I need to calculate the sum of some variables with imputed values. I did this with complete
--> as.mids
--> with
--> do.call
I needed to do the same thing but in a survey context. Therefore, I did: update
--> with
--> MIcombine
The means of the variables calculated both ways do not match. Which one is correct?
You may check this different behavior in this toy database:
library(tidyverse)
library(mice)
library(mitools)
library(survey)
mydata <- structure(list(dis1 = c(NA, NA, 1, 0, 0, 1, 1, 1, 1, 0),
dis2 = c(0, 1, 0, 1, NA, 1, 1, 1, 1, 0),
dis3 = c(1, 1, 0, 0, NA, 1, 1, 1, 1, 0),
sex = c(0,0,0,1,0,1,1,1,1,0),
clus = c(1,1,1,1,1,2,2,2,2,2)),
row.names = c(NA, 10L),
class = c("tbl_df", "tbl", "data.frame") )
imp <- mice::mice(mydata, m = 5, seed = 237856)
# calculating numenf with mice::complete
long <- mice::complete(imp, action = "long", include = TRUE)
long$numenf <- long$dis1 + long$dis2 + long$dis3
imp2 <- mice::as.mids(long)
res <- with(imp2, mean(numenf))
do.call(mean, res$analyses) # mean = 2.1
#calculating numenf with update (from survey)
imp1 <- mice::complete(imp)
imp2 <- mice::complete(imp, 2)
imp3 <- mice::complete(imp, 3)
imp4 <- mice::complete(imp, 4)
imp5 <- mice::complete(imp, 5)
listimp <- mitools::imputationList(list(imp1, imp2, imp3, imp4, imp5))
clus <- survey::svydesign(id = ~clus, data = listimp)
clus <- stats::update(clus, numenf = dis1 + dis2 + dis3)
res <- with(clus, survey::svymean(~numenf))
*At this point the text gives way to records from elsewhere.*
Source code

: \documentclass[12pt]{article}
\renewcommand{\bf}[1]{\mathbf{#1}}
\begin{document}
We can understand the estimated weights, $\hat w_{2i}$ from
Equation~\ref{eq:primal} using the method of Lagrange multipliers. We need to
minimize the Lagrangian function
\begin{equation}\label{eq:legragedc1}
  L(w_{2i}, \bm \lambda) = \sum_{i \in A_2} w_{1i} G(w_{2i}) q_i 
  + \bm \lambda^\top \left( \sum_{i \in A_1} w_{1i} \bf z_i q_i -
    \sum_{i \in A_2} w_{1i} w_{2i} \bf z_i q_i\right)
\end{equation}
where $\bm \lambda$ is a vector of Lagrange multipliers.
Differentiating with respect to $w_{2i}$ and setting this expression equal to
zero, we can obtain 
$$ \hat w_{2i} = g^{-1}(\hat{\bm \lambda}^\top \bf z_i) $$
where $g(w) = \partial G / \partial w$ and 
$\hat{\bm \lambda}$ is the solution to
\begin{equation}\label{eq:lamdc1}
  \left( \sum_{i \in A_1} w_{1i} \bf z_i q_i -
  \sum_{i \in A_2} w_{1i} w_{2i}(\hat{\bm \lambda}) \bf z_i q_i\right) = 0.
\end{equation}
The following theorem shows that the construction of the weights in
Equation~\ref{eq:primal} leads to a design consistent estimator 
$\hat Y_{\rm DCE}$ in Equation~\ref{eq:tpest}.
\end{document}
summary(mitools::MIcombine(res)) # mean = 1.98
Answer
Replace do.call(mean, res$analyses)
with mean(unlist(res$analyses))
.
Rationale
In the first code snippet, res$analyses
is a list
. When entering it into do.call
, you are essentially calling:
mean(res$analyses[1], res$analyses[2], res$analyses[3], res$analyses[4], res$analyses[5])
mean
takes the average of a vector
in its first argument. The other arguments are not used properly (see ?mean
). Hence, you're just getting 2.1
back, since that is the (mean of the) value of first analysis.
We can make a vector
out of the list
by using unlist(res$analyses)
. Then, we can just feed it to mean
as an argument:
mean(unlist(res$analyses))